Web3 Social: Skeuomorphic, Then Not

For a long time, the web3 ecosystem had to organize and communicate on web2 platforms. From the memes of crypto twitter to the project-specific communities that congregated in Discord and Telegram, there were no dominant web3 platforms. That is changing quickly and there is something special happening in web3 social right now. 

Over the past several years, we have seen a series of new projects emerge that finally give the web3 community a place of their own. They are unique, constantly evolving, and growing quickly. These projects have real tailwinds because people who like crypto have an explicit preference to use crypto-native products instead of web2 ones (even if they are less convenient to use), they are willing to experiment with and try new things, and nascent communities are always more fun than big ones with a lot of noise. 
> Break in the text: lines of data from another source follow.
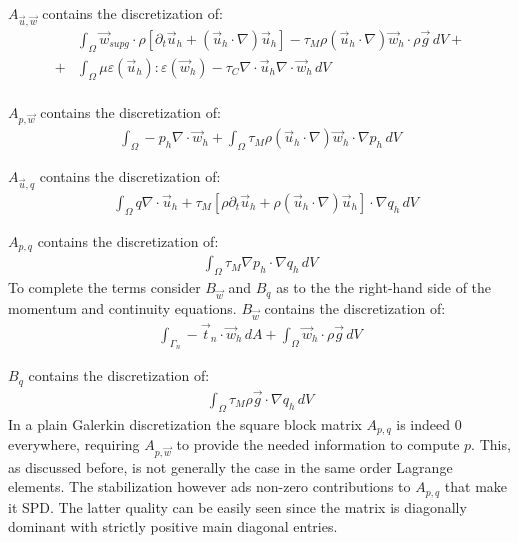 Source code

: \noindent $A_{\vec{u}, \vec{w}}$ contains the discretization of:
\begin{equation*}
	\begin{split}
		&\int_{\Omega} \vec{w}_{supg}\cdot\rho\left[\partial_t \vec{u}_h + (\vec{u}_h\cdot\nabla)\vec{u}_h \right] - \tau_M\rho(\vec{u}_h\cdot\nabla)\vec{w}_h\cdot\rho\vec{g}\,dV +\\
		+&\int_{\Omega} \mu\varepsilon(\vec{u}_h):\varepsilon(\vec{w}_h) -\tau_C\nabla\cdot\vec{u}_h\nabla\cdot\vec{w}_h\,dV\\
	\end{split}
\end{equation*}

\noindent $A_{p, \vec{w}}$ contains the discretization of:
\begin{equation*}
	\begin{split}
		\int_{\Omega} -p_h\nabla\cdot\vec{w}_h + \int_{\Omega} \tau_M \rho(\vec{u}_h\cdot\nabla)\vec{w}_h\cdot \nabla p_h\,dV
	\end{split}
\end{equation*}

\noindent $A_{\vec{u}, q}$ contains the discretization of:
\begin{equation*}
	\begin{split}
		&\int_{\Omega} q\nabla\cdot\vec{u}_h + \tau_M \left[\rho\partial_t \vec{u}_h + \rho(\vec{u}_{h}\cdot\nabla)\vec{u}_h\right] \cdot \nabla q_h\,dV
	\end{split}
\end{equation*}

\noindent $A_{p, q}$ contains the discretization of:
\begin{equation*}
	\begin{split}
		\int_{\Omega} \tau_M \nabla p_h \cdot \nabla q_h\,dV
	\end{split}
\end{equation*}
To complete the terms consider $B_{\vec{w}}$ and $B_q$ as to the the right-hand side of the momentum and continuity equations.
\noindent $B_{\vec{w}}$ contains the discretization of:
\begin{equation*}
	\begin{split}
		\int_{\Gamma_n} -\vec{t}_{n}\cdot\vec{w}_h \,dA + \int_{\Omega} \vec{w}_{h}\cdot\rho \vec{g} \,dV
	\end{split}
\end{equation*}

\noindent $B_{q}$ contains the discretization of:
\begin{equation*}
	\begin{split}
		\int_{\Omega} \tau_M \rho \vec{g} \cdot \nabla q_h\,dV
	\end{split}
\end{equation*}
In a plain Galerkin discretization the square block matrix $A_{p, q}$ is indeed 0 everywhere, requiring $A_{p, \vec{w}}$ to provide the needed information to compute $p$. This, as discussed before, is not generally the case in the same order Lagrange elements. The stabilization however ads non-zero contributions to $A_{p, q}$ that make it SPD\@. The latter quality can be easily seen since the matrix is diagonally dominant with strictly positive main diagonal entries.

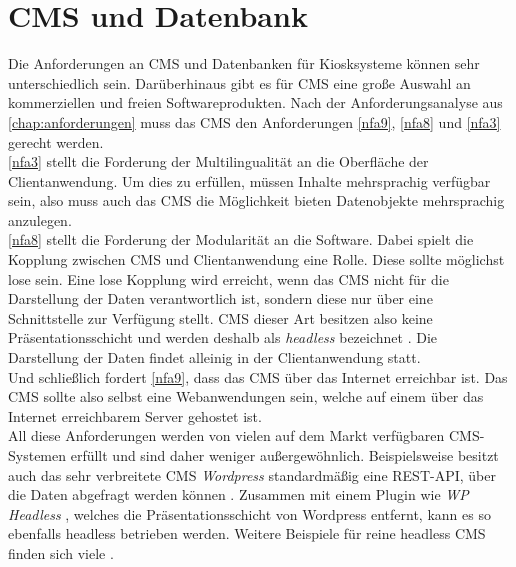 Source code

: \section{CMS und Datenbank}
\label{sec:backend}

Die Anforderungen an CMS und Datenbanken für Kiosksysteme können sehr unterschiedlich sein. 
Darüberhinaus gibt es für CMS eine große Auswahl an kommerziellen und freien Softwareprodukten.
Nach der Anforderungsanalyse aus \autoref{chap:anforderungen} muss das CMS den Anforderungen
\ref{nfa9}, \ref{nfa8} und \ref{nfa3} gerecht werden.\\

\ref{nfa3} stellt die Forderung der Multilingualität an die Oberfläche der Clientanwendung. 
Um dies zu erfüllen, müssen Inhalte mehrsprachig verfügbar sein, also muss auch 
das CMS die Möglichkeit bieten Datenobjekte mehrsprachig anzulegen.\\
\ref{nfa8} stellt die Forderung der Modularität an die Software. 
Dabei spielt die Kopplung zwischen CMS und 
Clientanwendung eine Rolle. Diese sollte möglichst lose sein. Eine lose Kopplung
wird erreicht, wenn das CMS nicht für die Darstellung der Daten verantwortlich ist, sondern 
diese nur über eine Schnittstelle zur Verfügung stellt. CMS dieser Art besitzen also 
keine Präsentationsschicht und werden deshalb als \emph{headless} bezeichnet \cite{headless-market}.
Die Darstellung der Daten findet alleinig in der Clientanwendung statt.\\
Und schließlich fordert \ref{nfa9}, dass das CMS über das Internet erreichbar ist. 
Das CMS sollte also selbst eine Webanwendungen sein, welche auf einem über das Internet erreichbarem Server
gehostet ist.\\

All diese Anforderungen werden von vielen auf dem Markt verfügbaren CMS-Systemen erfüllt
und sind daher weniger außergewöhnlich. Beispielsweise besitzt auch das sehr verbreitete CMS \emph{Wordpress} 
standardmäßig eine REST-API, über die Daten abgefragt werden können \cite{wordpress}. Zusammen mit einem 
Plugin wie \emph{WP Headless} \cite{wordpress-headless}, welches die Präsentationsschicht von Wordpress
entfernt, kann es so ebenfalls headless betrieben werden. Weitere Beispiele für reine headless CMS finden sich
viele \cite{headless-marktuebersicht}.\\

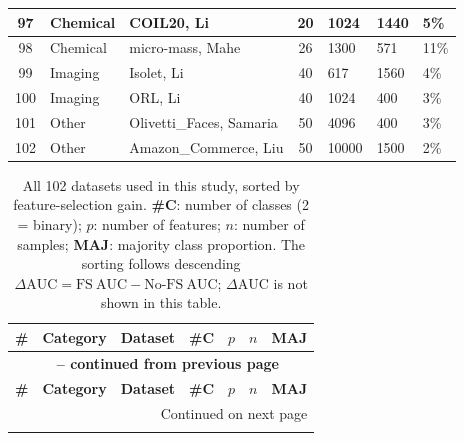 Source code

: \documentclass[preprint,12pt,authoryear]{elsarticle}
\begin{document}
{{\begin{longtable}{|c|p{1.9cm}|p{6.7cm}|c|p{0.75cm}|p{0.75cm}|p{0.75cm}|}
97  & Chemical   & COIL20, Li \citeyearpar{li2017feature}                       & 20 & 1024  & 1440 & 5\%  \\ \hline
98  & Chemical   & micro-mass, Mahe \citeyearpar{mahe2014automatic}               & 26 & 1300  & 571  & 11\% \\ \hline
99  & Imaging    & Isolet, Li \citeyearpar{li2017feature}                       & 40 & 617   & 1560 & 4\%  \\
100 & Imaging    & ORL, Li \citeyearpar{li2017feature}                          & 40 & 1024  & 400  & 3\%  \\ \hline
101 & Other      & Olivetti\_Faces, Samaria \citeyearpar{samaria1994parameterisation} & 50 & 4096  & 400  & 3\%  \\
102 & Other      & Amazon\_Commerce, Liu \citeyearpar{amazon_commerce_reviews_215}& 50 & 10000 & 1500 & 2\%  \\

\end{longtable}

{\footnotesize
\begin{longtable}{@{}r p{1.9cm} p{6.7cm} r r r r@{}}
\caption{All 102 datasets used in this study, sorted by feature-selection gain. \textbf{\#C}: number of classes (2 = binary); \textbf{$p$}: number of features; \textbf{$n$}: number of samples; \textbf{MAJ}: majority class proportion. The sorting follows descending $\Delta\mathrm{AUC}=\mathrm{FS\ AUC}-\mathrm{No\text{-}FS\ AUC}$; $\Delta\mathrm{AUC}$ is not shown in this table.}
\label{tab:all_datasets} \\
\toprule
\textbf{\#} & \textbf{Category} & \textbf{Dataset} & \textbf{\#C} & \textbf{$p$} & \textbf{$n$} & \textbf{MAJ} \\
\midrule
\endfirsthead
\multicolumn{7}{c}{{\bfseries \tablename\ \thetable{} -- continued from previous page}} \\
\toprule
\textbf{\#} & \textbf{Category} & \textbf{Dataset} & \textbf{\#C} & \textbf{$p$} & \textbf{$n$} & \textbf{MAJ} \\
\midrule
\endhead
\midrule
\multicolumn{7}{r}{{Continued on next page}} \\
\endfoot
\bottomrule
\endlastfoot


\end{longtable}}}}
\end{document}
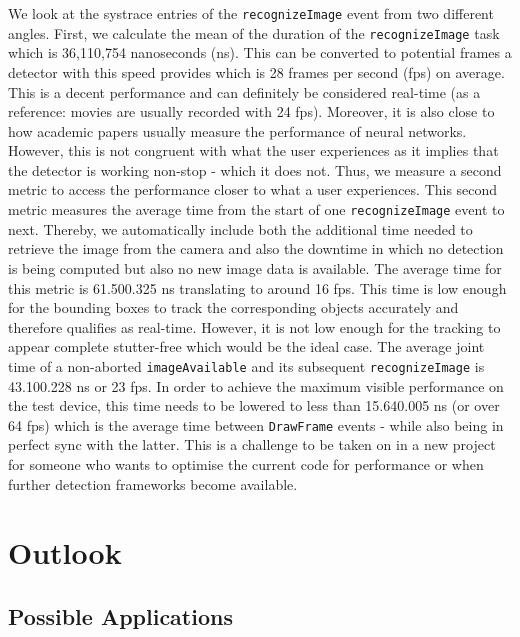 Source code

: \documentclass[
			   fontsize=11pt,
               paper=a4,
               bibliography=totoc,
               idxtotoc,
               headsepline,
               footsepline,
               footinclude=false,
               BCOR=12mm,
               DIV=13,
               openany,   %
               oneside    %
               ]
               {scrbook}
\newcommand{\code}[1]{\lstinline[basicstyle = \ttfamily\small]{#1}} %
\begin{document}
We look at the systrace entries of the \code{recognizeImage} event from two different angles. First, we calculate the mean of the duration of the \code{recognizeImage} task which is 36,110,754 nanoseconds (ns). This can be converted to potential frames a detector with this speed provides which is 28 frames per second (fps) on average. This is a decent performance and can definitely be considered real-time (as a reference: movies are usually recorded with 24 fps). Moreover, it is also close to how academic papers usually measure the performance of neural networks. However, this is not congruent with what the user experiences as it implies that the detector is working non-stop - which it does not. Thus, we measure a second metric to access the performance closer to what a user experiences. This second metric measures the average time from the start of one \code{recognizeImage} event to next. Thereby, we automatically include both the additional time needed to retrieve the image from the camera and also the downtime in which no detection is being computed but also no new image data is available. The average time for this metric is 61.500.325 ns translating to around 16 fps. This time is low enough for the bounding boxes to track the corresponding objects accurately and therefore qualifies as real-time. However, it is not low enough for the tracking to appear complete stutter-free which would be the ideal case. The average joint time of a non-aborted \code{imageAvailable} and its subsequent \code{recognizeImage} is 43.100.228 ns or 23 fps. In order to achieve the maximum visible performance on the test device, this time needs to be lowered to less than 15.640.005 ns (or over 64 fps) which is the average time between \code{DrawFrame} events - while also being in perfect sync with the latter. This is a challenge to be taken on in a new project for someone who wants to optimise the current code for performance or when further detection frameworks become available.


\chapter{Outlook}

\section{Possible Applications}
\end{document}
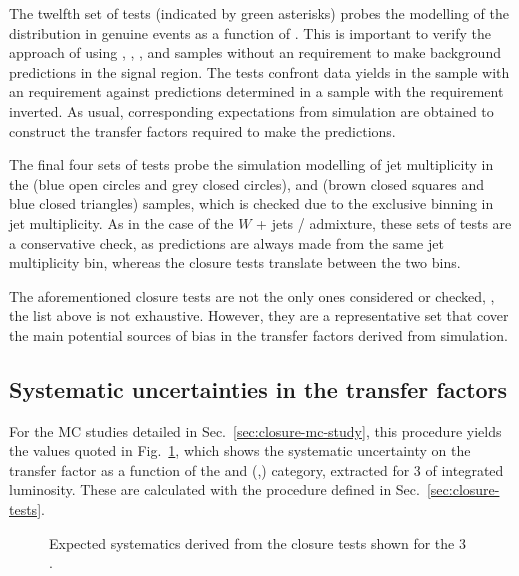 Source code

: The twelfth set of tests (indicated by green asterisks) probes the
modelling of the \alphat distribution in genuine \met events as a
function of \scalht. This is important to verify the approach of using
\mj, \ej, \mmj, and \eej samples without an \alphat requirement to
make background predictions in the signal region. The tests confront
data yields in the \mj sample with an \alphat requirement against
predictions determined in a \mj sample with the \alphat requirement
inverted. As usual, corresponding expectations from simulation are
obtained to construct the transfer factors required to make the
predictions.

The final four sets of tests probe the simulation modelling of jet
multiplicity in the \ej (blue open circles and grey closed circles),
and \eej (brown closed squares and blue closed triangles) samples,
which is checked due to the exclusive binning in jet multiplicity.  As
in the case of the $W$ + jets / \ttbar admixture, these sets of tests
are a conservative check, as predictions are always made from the same
jet multiplicity bin, whereas the closure tests translate between the
two bins.

The aforementioned closure tests are not the only ones considered or
checked, \ie, the list above is not exhaustive. However, they are a
representative set that cover the main potential sources of bias in
the transfer factors derived from simulation. 

\subsection{Systematic uncertainties in the transfer
factors\label{sec:syst-from-closurei-3fb}}

For the MC studies detailed in Sec.~\ref{sec:closure-mc-study}, this 
procedure yields the values quoted in
Fig.~\ref{fig:systematics}, which shows the systematic uncertainty
on the transfer factor as a function of the \scalht and (\nb,\njet)
category, extracted for 3 \ifb of integrated luminosity. These are
calculated with the procedure defined in
Sec.~\ref{sec:closure-tests}.

\begin{figure}[]
  \centering
  \caption{\label{fig:systematics} Expected systematics derived from the closure tests shown for
the 3 \ifb.}
\end{figure}

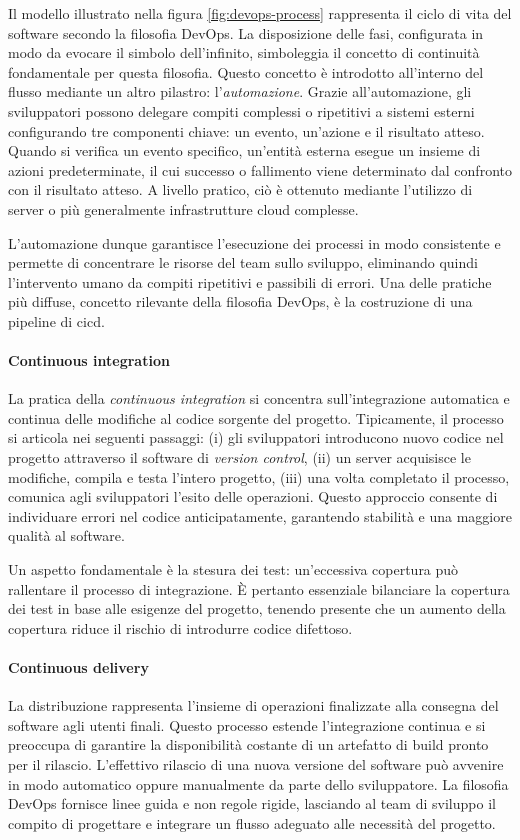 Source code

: Il modello illustrato nella figura \ref{fig:devops-process} rappresenta il ciclo di vita del software secondo la filosofia DevOps. La disposizione delle fasi, configurata in modo da evocare il simbolo dell'infinito, simboleggia il concetto di continuità fondamentale per questa filosofia. Questo concetto è introdotto all'interno del flusso mediante un altro pilastro: l'\textit{automazione}. Grazie all'automazione, gli sviluppatori possono delegare compiti complessi o ripetitivi a sistemi esterni configurando tre componenti chiave: un evento, un'azione e il risultato atteso. Quando si verifica un evento specifico, un'entità esterna esegue un insieme di azioni predeterminate, il cui successo o fallimento viene determinato dal confronto con il risultato atteso. A livello pratico, ciò è ottenuto mediante l'utilizzo di server o più generalmente infrastrutture cloud complesse.

L'automazione dunque garantisce l'esecuzione dei processi in modo consistente e permette di concentrare le risorse del team sullo sviluppo, eliminando quindi l'intervento umano da compiti ripetitivi e passibili di errori. Una delle pratiche più diffuse, concetto rilevante della filosofia DevOps, è la costruzione di una pipeline di \ac{cicd}.

\paragraph{Continuous integration} La pratica della \textit{continuous integration} si concentra sull'integrazione automatica e continua delle modifiche al codice sorgente del progetto. Tipicamente, il processo si articola nei seguenti passaggi: (i) gli sviluppatori introducono nuovo codice nel progetto attraverso il software di \textit{version control}, (ii) un server acquisisce le modifiche, compila e testa l'intero progetto, (iii) una volta completato il processo, comunica agli sviluppatori l'esito delle operazioni. Questo approccio consente di individuare errori nel codice anticipatamente, garantendo stabilità e una maggiore qualità al software.

Un aspetto fondamentale è la stesura dei test: un'eccessiva copertura può rallentare il processo di integrazione. È pertanto essenziale bilanciare la copertura dei test in base alle esigenze del progetto, tenendo presente che un aumento della copertura riduce il rischio di introdurre codice difettoso.

\paragraph{Continuous delivery} La distribuzione rappresenta l'insieme di operazioni finalizzate alla consegna del software agli utenti finali. Questo processo estende l'integrazione continua e si preoccupa di garantire la disponibilità costante di un artefatto di build pronto per il rilascio. L'effettivo rilascio di una nuova versione del software può avvenire in modo automatico oppure manualmente da parte dello sviluppatore. La filosofia DevOps fornisce linee guida e non regole rigide, lasciando al team di sviluppo il compito di progettare e integrare un flusso adeguato alle necessità del progetto.

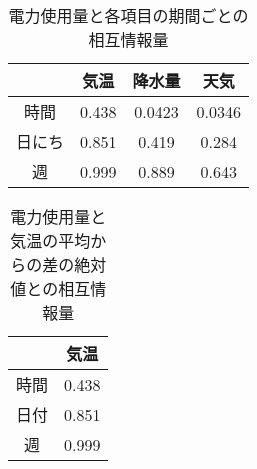 \begin{itemize}
\begin{table}[t]
\centering
  \caption{電力使用量と各項目の期間ごとの相互情報量}
  \label{tab:soukankeisuu}
  \begin{tabular}{|c||c|c|c|} \hline
     &  気温 & 降水量 & 天気 \\ \hline
    時間 & 0.438 & 0.0423 & 0.0346 \\ \hline
    日にち & 0.851 & 0.419 & 0.284 \\ \hline
    週 & 0.999 & 0.889 & 0.643 \\ \hline
  \end{tabular}
\end{table}
\begin{table}[t]
\centering
  \caption{電力使用量と気温の平均からの差の絶対値との相互情報量}
  \vspace{3mm}
  \begin{tabular}{|c||c|} \hline
     &  気温 \\ \hline \hline
    時間 & 0.438 \\ \hline
    日付 & 0.851 \\ \hline
    週 & 0.999 \\ \hline
  \end{tabular}
\end{table}
\end{itemize}

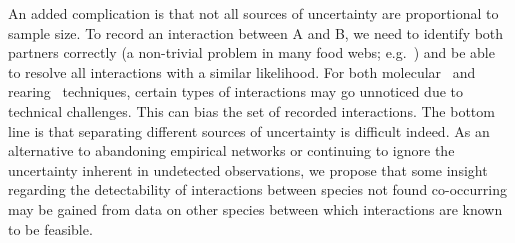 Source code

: \documentclass[12pt]{article}
\begin{document}
  An added complication is that not all sources of uncertainty are proportional to sample size. To record an interaction between A and B, we need to identify both partners correctly (a non-trivial problem in many food webs; e.g.~\citet{Kaartinen2011,Roslin2016}) and be able to resolve all interactions with a similar likelihood. For both molecular~\citep{} and rearing~\citep{} techniques, certain types of interactions may go unnoticed due to technical challenges. This can bias the set of recorded interactions.
  The bottom line is that separating different sources of uncertainty is difficult indeed. As an alternative to abandoning empirical networks or continuing to ignore the uncertainty inherent in undetected observations, we propose that some insight regarding the detectability of interactions between species not found co-occurring may be gained from data on other species between which interactions are known to be feasible. 


\end{document}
The trend for a lot of these projects is that they begin as a skeuomorphic representation of their web2 counterparts to attract an initial audience, and then they rapidly experiment to introduce weird and crypto-native features. This is just the beginning of what we are seeing:

Twitter Warpcast

Reddit Warpcast Channels

Tumblr/Instagram Zora

Substack/WP Paragraph

Discord Towns

Patreon Fabric

TikTok Drakula

I’m sure there are plenty of other examples I am missing here. In all of these instances, the web3 version initially mirrors the web2 counterpart, but then they quickly diverge. A lot of times this divergence is marked by some crypto-native feature: financialization and minting as a web3 version of “liking,” things that can only happen because of web3 composability like Frames, the emergence of memetic tokens that transcend applications like DEGEN, etc. All of these things are new, they are weird, and they are uniquely web3. The other characteristic they share is they are simply more fun and entertaining than anything that exists in web2.

We are now beyond the hand-wavey language and posturing and pounding the table on “everything needs to be open and portable and LOUD NOISES” We are seeing applications emerge that are fun, have real DAU and utility, are birthing products and memes that transcend beyond those communities, and represent the beginning of a new wave of emergent social networks that are fundamentally different. And while it’s still early (when will it not be“early?”), things feel more promising, useful, and engaging than they ever have. 

At the very least, it’s a joy to see so many people rapidly experimenting together, building new products and features that could have never existed before, trying new things, and having a good time. It’s very reminiscent of early Twitter where an early community of curious people took a platform and morphed it to their liking. Now it gets to happen all over again, just with a new set of tools, functionality, and a permissionless and open system to ensure its future belongs to everyone.